Dataset records
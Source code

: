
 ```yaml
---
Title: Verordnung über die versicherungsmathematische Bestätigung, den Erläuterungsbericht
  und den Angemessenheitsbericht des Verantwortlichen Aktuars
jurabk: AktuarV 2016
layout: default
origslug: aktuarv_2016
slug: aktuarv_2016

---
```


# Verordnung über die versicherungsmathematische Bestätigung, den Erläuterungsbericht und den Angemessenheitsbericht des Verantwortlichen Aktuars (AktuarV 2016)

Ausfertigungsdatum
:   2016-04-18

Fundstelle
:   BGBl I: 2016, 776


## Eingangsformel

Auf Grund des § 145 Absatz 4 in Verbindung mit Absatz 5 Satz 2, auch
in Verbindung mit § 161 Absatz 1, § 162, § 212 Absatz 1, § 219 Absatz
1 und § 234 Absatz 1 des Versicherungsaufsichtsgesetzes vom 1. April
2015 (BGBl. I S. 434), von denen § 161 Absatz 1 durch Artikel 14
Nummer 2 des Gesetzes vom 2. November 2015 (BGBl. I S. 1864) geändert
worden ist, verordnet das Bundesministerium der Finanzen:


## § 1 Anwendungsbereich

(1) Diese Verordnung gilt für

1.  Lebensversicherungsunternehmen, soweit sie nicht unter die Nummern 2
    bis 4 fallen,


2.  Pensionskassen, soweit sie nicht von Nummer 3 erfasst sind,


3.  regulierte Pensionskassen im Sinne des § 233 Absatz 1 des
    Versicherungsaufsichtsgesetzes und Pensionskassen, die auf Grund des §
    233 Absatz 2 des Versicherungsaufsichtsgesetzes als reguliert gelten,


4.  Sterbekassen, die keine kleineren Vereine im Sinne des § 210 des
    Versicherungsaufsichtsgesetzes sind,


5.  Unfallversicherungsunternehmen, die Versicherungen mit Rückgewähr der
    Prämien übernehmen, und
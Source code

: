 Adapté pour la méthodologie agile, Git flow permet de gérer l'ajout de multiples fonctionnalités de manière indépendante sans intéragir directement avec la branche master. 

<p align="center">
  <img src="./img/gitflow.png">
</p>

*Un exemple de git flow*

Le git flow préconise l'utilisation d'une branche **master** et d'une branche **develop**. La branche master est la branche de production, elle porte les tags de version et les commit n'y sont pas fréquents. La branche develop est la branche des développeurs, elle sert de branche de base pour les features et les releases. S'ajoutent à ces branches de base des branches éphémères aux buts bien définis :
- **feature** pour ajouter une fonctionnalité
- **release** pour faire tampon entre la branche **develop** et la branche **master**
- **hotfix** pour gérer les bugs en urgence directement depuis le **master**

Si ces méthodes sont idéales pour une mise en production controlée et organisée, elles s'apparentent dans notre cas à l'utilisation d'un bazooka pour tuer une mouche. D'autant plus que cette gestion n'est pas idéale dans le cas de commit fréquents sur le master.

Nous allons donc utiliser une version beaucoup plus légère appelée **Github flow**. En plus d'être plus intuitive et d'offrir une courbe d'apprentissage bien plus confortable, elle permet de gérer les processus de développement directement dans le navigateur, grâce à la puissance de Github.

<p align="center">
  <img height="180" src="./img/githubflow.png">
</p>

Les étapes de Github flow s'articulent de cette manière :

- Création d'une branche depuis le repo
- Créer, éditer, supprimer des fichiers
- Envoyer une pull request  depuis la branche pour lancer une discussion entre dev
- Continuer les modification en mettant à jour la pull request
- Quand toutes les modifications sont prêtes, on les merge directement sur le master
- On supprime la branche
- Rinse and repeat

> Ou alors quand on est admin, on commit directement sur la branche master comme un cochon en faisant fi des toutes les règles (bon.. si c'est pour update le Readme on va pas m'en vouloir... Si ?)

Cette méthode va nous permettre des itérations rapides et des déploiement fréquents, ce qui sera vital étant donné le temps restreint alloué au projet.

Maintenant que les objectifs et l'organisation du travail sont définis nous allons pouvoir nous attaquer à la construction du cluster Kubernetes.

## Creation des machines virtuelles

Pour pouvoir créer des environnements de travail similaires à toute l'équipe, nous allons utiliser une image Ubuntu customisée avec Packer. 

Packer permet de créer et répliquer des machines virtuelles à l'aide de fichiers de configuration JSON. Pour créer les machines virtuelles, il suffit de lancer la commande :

What you should do
What lines above contain "BGBl"? Copy them out.

Solution to this problem
:   BGBl I: 2016, 776
2015 (BGBl. I S. 434), von denen § 161 Absatz 1 durch Artikel 14
Nummer 2 des Gesetzes vom 2. November 2015 (BGBl. I S. 1864) geändert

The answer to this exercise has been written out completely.